- _HOW TO COMPLETE THIS TASK_
The answer must be an exact copy of the entries that follow, with all images removed.

RECORDS FOR THIS TASK START

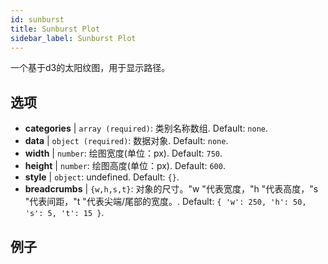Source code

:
 ```yaml
---
id: sunburst
title: Sunburst Plot
sidebar_label: Sunburst Plot
---
```


一个基于d3的太阳纹图，用于显示路径。

## 选项

* __categories__ | `array (required)`: 类别名称数组. Default: `none`.
* __data__ | `object (required)`: 数据对象. Default: `none`.
* __width__ | `number`: 绘图宽度(单位：px). Default: `750`.
* __height__ | `number`: 绘图高度(单位：px). Default: `600`.
* __style__ | `object`: undefined. Default: `{}`.
* __breadcrumbs__ | `{w,h,s,t}`: 对象的尺寸。"w "代表宽度，"h "代表高度，"s "代表间距，"t "代表尖端/尾部的宽度。. Default: `{
  'w': 250,
  'h': 50,
  's': 5,
  't': 15
}`.


## 例子

```jsx live

```

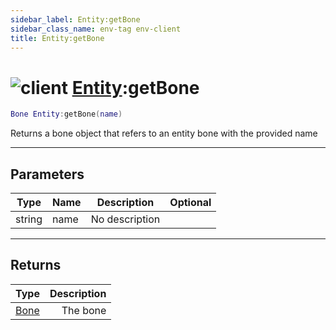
 ```yaml
---
sidebar_label: Entity:getBone
sidebar_class_name: env-tag env-client
title: Entity:getBone
---
```


# <img src='/img/wiki/client.png' alt='client' classname='env-tag' /> [Entity](../entity/README.md):getBone

```lua
Bone Entity:getBone(name)
```

Returns a bone object that refers to an entity bone with the provided name<br/>

-----------------
## Parameters

| Type   | Name | Description | Optional |
| ------ | ---- | ----------- | -------: |
| string | name | No description |   |

-----------------
## Returns

| Type   | Description |
| ------ | ----------: |
| [Bone](../bone/README.md) | The bone |
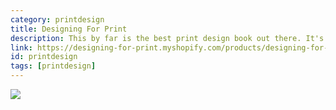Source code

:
 ```yaml
---
category: printdesign
title: Designing For Print
description: This by far is the best print design book out there. It's written as a very informative, highly relevant design book to reference for printing in today's era. <br/> <br />It's covering printing methods, how to work with printing companies, how your design decisions affect the printing process. Truly an important book for any designer looking for print guidelines.
link: https://designing-for-print.myshopify.com/products/designing-for-print-book-1
id: printdesign
tags: [printdesign]
---
```

<a target="_blank"  href="https://designing-for-print.myshopify.com/products/designing-for-print-book-1 "><img border="0" src="{{site.baseurl}}/assets/img/books/dfp.jpg" ></a><img src="{{site.baseurl}}/assets/img/books/dfp.jpg" width="1" height="1" border="0" alt="" style="border:none !important; margin:0px !important;" />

RECORDS FOR THIS TASK END

- _FINISHED EXERCISE_
Source code

:
 ```yaml
---
id: sunburst
title: Sunburst Plot
sidebar_label: Sunburst Plot
---
```


一个基于d3的太阳纹图，用于显示路径。

## 选项

* __categories__ | `array (required)`: 类别名称数组. Default: `none`.
* __data__ | `object (required)`: 数据对象. Default: `none`.
* __width__ | `number`: 绘图宽度(单位：px). Default: `750`.
* __height__ | `number`: 绘图高度(单位：px). Default: `600`.
* __style__ | `object`: undefined. Default: `{}`.
* __breadcrumbs__ | `{w,h,s,t}`: 对象的尺寸。"w "代表宽度，"h "代表高度，"s "代表间距，"t "代表尖端/尾部的宽度。. Default: `{
  'w': 250,
  'h': 50,
  's': 5,
  't': 15
}`.


## 例子

```jsx live

```

 ```yaml
---
sidebar_label: Entity:getBone
sidebar_class_name: env-tag env-client
title: Entity:getBone
---
```


# <img src='/img/wiki/client.png' alt='client' classname='env-tag' /> [Entity](../entity/README.md):getBone

```lua
Bone Entity:getBone(name)
```

Returns a bone object that refers to an entity bone with the provided name<br/>

-----------------
## Parameters

| Type   | Name | Description | Optional |
| ------ | ---- | ----------- | -------: |
| string | name | No description |   |

-----------------
## Returns

| Type   | Description |
| ------ | ----------: |
| [Bone](../bone/README.md) | The bone |
Source code

:
 ```yaml
---
category: printdesign
title: Designing For Print
description: This by far is the best print design book out there. It's written as a very informative, highly relevant design book to reference for printing in today's era. <br/> <br />It's covering printing methods, how to work with printing companies, how your design decisions affect the printing process. Truly an important book for any designer looking for print guidelines.
link: https://designing-for-print.myshopify.com/products/designing-for-print-book-1
id: printdesign
tags: [printdesign]
---
```

<a target="_blank"  href="https://designing-for-print.myshopify.com/products/designing-for-print-book-1 "><img border="0" src="{{site.baseurl}}/assets/img/books/dfp.jpg" ></a><img src="{{site.baseurl}}/assets/img/books/dfp.jpg" width="1" height="1" border="0" alt="" style="border:none !important; margin:0px !important;" />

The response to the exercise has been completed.